Entre trace et aura —un texte de Gentiane La France

Texte pour l’exposition Entre trace et aura de Martin Guimont, Alphiya Joncas et Audrée Demers-Roberge.

 

Ce surgissement de l’appareil photographique apparaît comme une pulsion, lorsqu’un lieu et un moment, unique entrelacs, émergent dans le cours du vécu perçu. Notamment, lors de cette expérience auratique de la nature, quand le regard se pose sur elle et qu’elle lève les yeux en retour, semblant réclamer de laisser une trace. La nature semble nous étreindre, par sa perceptibilité ; l’horizon lointain aux lignes sinueuses ou bien l’ombre d’une branche dont l’aura, cercle de vapeur, s’avère encline à se laisser aspirer.

Inapprochable, l’entrelacs d’espace et de temps qu’est l’aura benjaminienne se dérobe sans cesse à l’entendement par la richesse de son ambiguïté et par la pluralité de ses définitions. Walter Benjamin a prédit la défection de l’aura, comme si à chaque prise de vue, elle devenait imperceptible dans l’image mécanisée qui tente de la reproduire. Comment garder la trace de l’aura si la reproduction photographique n’en retient à peine qu’une lointaine émanation lumineuse ?

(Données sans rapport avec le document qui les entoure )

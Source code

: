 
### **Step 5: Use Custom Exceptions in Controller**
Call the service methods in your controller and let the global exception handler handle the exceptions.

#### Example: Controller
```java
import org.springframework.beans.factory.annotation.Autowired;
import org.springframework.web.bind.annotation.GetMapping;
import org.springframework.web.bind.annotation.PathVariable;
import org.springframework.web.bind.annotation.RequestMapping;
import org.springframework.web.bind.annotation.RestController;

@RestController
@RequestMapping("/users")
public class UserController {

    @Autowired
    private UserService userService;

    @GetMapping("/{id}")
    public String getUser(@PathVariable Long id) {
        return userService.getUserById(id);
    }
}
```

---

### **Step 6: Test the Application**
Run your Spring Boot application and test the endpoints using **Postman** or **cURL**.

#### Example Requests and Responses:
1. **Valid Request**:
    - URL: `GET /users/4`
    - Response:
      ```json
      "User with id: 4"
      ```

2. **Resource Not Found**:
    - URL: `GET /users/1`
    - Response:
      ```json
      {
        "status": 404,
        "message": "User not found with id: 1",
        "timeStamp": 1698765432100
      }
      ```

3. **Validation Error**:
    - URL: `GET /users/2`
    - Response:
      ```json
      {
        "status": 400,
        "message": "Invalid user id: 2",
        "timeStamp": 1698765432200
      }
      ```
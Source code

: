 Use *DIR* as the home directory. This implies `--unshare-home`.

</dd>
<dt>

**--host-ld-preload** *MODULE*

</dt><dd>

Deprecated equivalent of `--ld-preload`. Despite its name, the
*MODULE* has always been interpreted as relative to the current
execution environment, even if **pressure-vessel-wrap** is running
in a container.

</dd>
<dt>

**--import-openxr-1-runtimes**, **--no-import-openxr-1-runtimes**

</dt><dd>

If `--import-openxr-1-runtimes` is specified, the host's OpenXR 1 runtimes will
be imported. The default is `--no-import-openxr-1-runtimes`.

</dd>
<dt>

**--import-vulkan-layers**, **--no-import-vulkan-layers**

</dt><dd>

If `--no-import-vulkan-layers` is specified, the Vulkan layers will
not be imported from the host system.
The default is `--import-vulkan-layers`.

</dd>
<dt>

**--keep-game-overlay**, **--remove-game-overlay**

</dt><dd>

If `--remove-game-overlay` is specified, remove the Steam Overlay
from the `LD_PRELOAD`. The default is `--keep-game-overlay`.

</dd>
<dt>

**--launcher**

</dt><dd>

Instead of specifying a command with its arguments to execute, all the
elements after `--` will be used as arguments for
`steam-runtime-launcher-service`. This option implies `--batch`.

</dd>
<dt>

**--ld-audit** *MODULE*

La reproductibilité technique offre le potentiel d’exposer les images, et d’en faire apparaître la proximité, entre elles; entre nous et elles également. Compte tenu de la manière dont les artistes rassemblent les traces de différentes occurrences de la perception auratique – aussi fragmentaires et éloignées soient-elles –, serait-ce dans leur intention que l’aura réapparaît ? L’aura peut alors redevenir perceptible, non pas à la surface des images, mais en émanant de leur rencontre, dans l’espace de jeu qui leur permet d’être ensemble. Ralliées, les photographies, libres de se croiser, de se répéter, de s’interpeller, se prêtent au jeu des artistes, un jeu entre trace et aura.

 

Publié le 5 mai 2017
Par VU

Biographie 

Suite à des études collégiales en photographie et un baccalauréat en histoire de l’art, Gentiane La France a poursuivi des réflexions autour de la photographie dans le cadre d’une maîtrise en études des arts à l’UQAM. Elle enseigne l’histoire de l’art et de la photographie au collégial. En tant que commissaire, elle a été invitée à présenter des artistes québécois lors de deux expositions en Allemagne, en 2009 et en 2015. Habitant la ville de Québec, elle co-anime l’émission de radio L’Aérospatial à CKRL 89,1 consacrée aux arts visuels. Elle a également écrit pour le blogue de VU et pour le magazine Ciel variable.